Since November last year, the south of Madagascar has been experiencing its worst drought in 40 years. Hundreds of thousands of people there are in urgent need of clean water and food.
Highlighting the severity of the situation on the world’s fourth-largest island, the UN said last week that the south of the country could experience the world’s first climate change-driven famine.
Florine Azefotsy, 55, would usually spend up to seven hours each day collecting water in the Androy region of Madagascar. However, this is now not possible because the nearby Mandrare river is almost completely dry.
“We used to be a great farming community, able to feed ourselves,” she said, adding that the lack of rain changed everything.

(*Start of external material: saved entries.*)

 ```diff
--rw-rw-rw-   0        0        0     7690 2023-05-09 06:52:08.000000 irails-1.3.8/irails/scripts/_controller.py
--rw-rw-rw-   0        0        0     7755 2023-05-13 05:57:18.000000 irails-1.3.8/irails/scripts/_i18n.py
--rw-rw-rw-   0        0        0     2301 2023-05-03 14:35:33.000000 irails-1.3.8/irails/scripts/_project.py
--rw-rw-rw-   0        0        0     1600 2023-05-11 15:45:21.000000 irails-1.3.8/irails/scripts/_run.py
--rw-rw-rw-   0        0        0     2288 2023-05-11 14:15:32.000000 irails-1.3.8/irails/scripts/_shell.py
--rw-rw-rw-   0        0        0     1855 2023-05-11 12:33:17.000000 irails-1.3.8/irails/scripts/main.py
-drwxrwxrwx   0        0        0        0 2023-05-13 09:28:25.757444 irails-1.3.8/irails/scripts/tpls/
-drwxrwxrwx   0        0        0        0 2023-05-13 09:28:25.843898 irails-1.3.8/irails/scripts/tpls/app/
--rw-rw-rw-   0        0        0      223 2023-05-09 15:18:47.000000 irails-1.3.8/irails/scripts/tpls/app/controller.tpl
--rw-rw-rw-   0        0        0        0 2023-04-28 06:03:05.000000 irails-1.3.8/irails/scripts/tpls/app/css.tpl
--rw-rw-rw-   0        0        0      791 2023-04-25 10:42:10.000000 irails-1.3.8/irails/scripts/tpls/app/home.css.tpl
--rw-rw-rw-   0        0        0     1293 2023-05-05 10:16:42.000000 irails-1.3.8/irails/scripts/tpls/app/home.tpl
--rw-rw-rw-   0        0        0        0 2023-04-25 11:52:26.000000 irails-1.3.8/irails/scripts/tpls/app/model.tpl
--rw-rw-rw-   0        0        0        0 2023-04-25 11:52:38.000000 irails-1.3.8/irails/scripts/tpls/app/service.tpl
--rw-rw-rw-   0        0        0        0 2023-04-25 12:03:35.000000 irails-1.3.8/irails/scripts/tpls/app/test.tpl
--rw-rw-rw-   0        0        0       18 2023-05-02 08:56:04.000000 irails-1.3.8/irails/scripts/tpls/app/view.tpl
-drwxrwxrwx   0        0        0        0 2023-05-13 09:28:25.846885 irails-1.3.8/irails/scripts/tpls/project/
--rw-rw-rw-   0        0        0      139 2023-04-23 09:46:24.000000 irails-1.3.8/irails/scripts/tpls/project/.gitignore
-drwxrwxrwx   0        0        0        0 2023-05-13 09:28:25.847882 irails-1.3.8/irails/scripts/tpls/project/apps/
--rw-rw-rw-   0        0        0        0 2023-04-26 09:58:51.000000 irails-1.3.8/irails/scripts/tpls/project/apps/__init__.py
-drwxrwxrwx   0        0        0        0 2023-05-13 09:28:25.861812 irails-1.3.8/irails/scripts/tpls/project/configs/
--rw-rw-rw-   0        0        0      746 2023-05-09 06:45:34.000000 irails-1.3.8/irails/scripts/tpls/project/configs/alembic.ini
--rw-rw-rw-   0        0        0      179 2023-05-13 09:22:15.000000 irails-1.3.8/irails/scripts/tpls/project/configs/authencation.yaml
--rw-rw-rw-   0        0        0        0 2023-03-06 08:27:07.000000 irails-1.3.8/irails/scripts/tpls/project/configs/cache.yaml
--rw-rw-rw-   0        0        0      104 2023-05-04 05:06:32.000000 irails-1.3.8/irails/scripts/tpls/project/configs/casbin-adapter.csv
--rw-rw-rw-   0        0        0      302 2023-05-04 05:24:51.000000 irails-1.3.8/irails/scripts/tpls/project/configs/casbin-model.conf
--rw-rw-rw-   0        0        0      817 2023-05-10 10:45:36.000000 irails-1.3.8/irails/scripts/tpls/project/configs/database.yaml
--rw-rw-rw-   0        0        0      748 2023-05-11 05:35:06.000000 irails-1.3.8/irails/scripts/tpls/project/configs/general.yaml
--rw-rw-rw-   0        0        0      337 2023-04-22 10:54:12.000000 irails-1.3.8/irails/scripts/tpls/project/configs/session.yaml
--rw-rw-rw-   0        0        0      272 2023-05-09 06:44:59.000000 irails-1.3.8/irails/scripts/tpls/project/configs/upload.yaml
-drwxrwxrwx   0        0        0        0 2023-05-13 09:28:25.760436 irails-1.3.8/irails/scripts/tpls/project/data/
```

Neighbours started to borrow food from one another, then it all ran out. “We started to eat cactus and anything we could find for days,” Ms Azefotsy added.
She said elderly people in her village had died of hunger and thirst. As early as March, Amnesty International received separate reports of starvation.
Philomène Sana, 32, who lives in the same region, said she is surviving by eating dried cassava, normally only eaten by cattle.
“There is nothing you can do anymore in the village to survive. The land is totally dry. Nothing grows anymore. Most of the time we go to bed with empty bellies,” she said.
Alice Rahmoun, of the UN’s World Food Programme (WFP), said that people in some areas were surviving by eating locusts and cactus leaves. And to make matters worse, cacti are now dying from the lack of water, she added.
Hanta Rabesandratana, the head of policy at WaterAid Madagascar, said her country’s drought is “one of the starkest examples in the world today that the climate crisis is at heart a water crisis”.
At the Cop26 summit, Ms Rabesandratana hopes to add her voice to those demanding that world leaders help communities “already struggling at the forefront of the crisis” with grants.
Agnès Callamard, Amnesty International’s secretary-general, also called on the international community to fund recovery efforts in southern Madagascar.
“Going forward, countries that have contributed the most to climate change and those with the most available resources must also provide additional financial and technical support to help people in Madagascar better adapt to the impacts of climate change, such as increasingly severe and prolonged droughts,” she said.